# [Available data]
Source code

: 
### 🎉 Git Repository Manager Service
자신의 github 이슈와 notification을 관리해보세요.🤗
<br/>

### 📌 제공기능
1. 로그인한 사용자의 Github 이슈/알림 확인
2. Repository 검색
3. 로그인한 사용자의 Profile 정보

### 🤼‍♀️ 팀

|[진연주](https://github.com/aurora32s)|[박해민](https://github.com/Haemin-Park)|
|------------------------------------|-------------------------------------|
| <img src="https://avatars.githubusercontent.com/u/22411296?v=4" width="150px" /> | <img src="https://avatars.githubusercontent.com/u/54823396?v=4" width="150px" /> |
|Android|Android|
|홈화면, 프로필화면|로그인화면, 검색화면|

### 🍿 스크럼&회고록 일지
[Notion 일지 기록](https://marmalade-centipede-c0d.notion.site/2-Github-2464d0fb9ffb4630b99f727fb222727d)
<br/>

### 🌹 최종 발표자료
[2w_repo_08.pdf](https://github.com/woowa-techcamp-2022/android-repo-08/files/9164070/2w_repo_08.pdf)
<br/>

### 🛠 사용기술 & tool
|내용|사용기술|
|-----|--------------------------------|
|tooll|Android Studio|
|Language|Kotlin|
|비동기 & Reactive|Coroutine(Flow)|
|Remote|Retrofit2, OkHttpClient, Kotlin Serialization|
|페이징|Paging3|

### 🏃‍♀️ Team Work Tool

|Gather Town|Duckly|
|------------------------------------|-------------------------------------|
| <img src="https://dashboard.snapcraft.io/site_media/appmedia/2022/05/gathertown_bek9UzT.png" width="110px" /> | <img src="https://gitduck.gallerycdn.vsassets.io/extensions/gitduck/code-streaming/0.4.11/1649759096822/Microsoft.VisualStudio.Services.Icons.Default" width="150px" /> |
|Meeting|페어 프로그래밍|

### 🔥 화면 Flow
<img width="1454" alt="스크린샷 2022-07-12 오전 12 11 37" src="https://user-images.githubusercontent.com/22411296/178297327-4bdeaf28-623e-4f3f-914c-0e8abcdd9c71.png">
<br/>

# [What needs to be done]
Each and every entry needs to be repeated exactly.

# [Exercise solution]
Source code

: 
### 🎉 Git Repository Manager Service
자신의 github 이슈와 notification을 관리해보세요.🤗
<br/>

### 📌 제공기능
1. 로그인한 사용자의 Github 이슈/알림 확인
2. Repository 검색
3. 로그인한 사용자의 Profile 정보

### 🤼‍♀️ 팀

|[진연주](https://github.com/aurora32s)|[박해민](https://github.com/Haemin-Park)|
|------------------------------------|-------------------------------------|
| <img src="https://avatars.githubusercontent.com/u/22411296?v=4" width="150px" /> | <img src="https://avatars.githubusercontent.com/u/54823396?v=4" width="150px" /> |
|Android|Android|
|홈화면, 프로필화면|로그인화면, 검색화면|

### 🍿 스크럼&회고록 일지
[Notion 일지 기록](https://marmalade-centipede-c0d.notion.site/2-Github-2464d0fb9ffb4630b99f727fb222727d)
<br/>

### 🌹 최종 발표자료
[2w_repo_08.pdf](https://github.com/woowa-techcamp-2022/android-repo-08/files/9164070/2w_repo_08.pdf)
<br/>

### 🛠 사용기술 & tool
|내용|사용기술|
|-----|--------------------------------|
|tooll|Android Studio|
|Language|Kotlin|
|비동기 & Reactive|Coroutine(Flow)|
|Remote|Retrofit2, OkHttpClient, Kotlin Serialization|
|페이징|Paging3|

### 🏃‍♀️ Team Work Tool

|Gather Town|Duckly|
|------------------------------------|-------------------------------------|
| <img src="https://dashboard.snapcraft.io/site_media/appmedia/2022/05/gathertown_bek9UzT.png" width="110px" /> | <img src="https://gitduck.gallerycdn.vsassets.io/extensions/gitduck/code-streaming/0.4.11/1649759096822/Microsoft.VisualStudio.Services.Icons.Default" width="150px" /> |
|Meeting|페어 프로그래밍|

### 🔥 화면 Flow
<img width="1454" alt="스크린샷 2022-07-12 오전 12 11 37" src="https://user-images.githubusercontent.com/22411296/178297327-4bdeaf28-623e-4f3f-914c-0e8abcdd9c71.png">
<br/>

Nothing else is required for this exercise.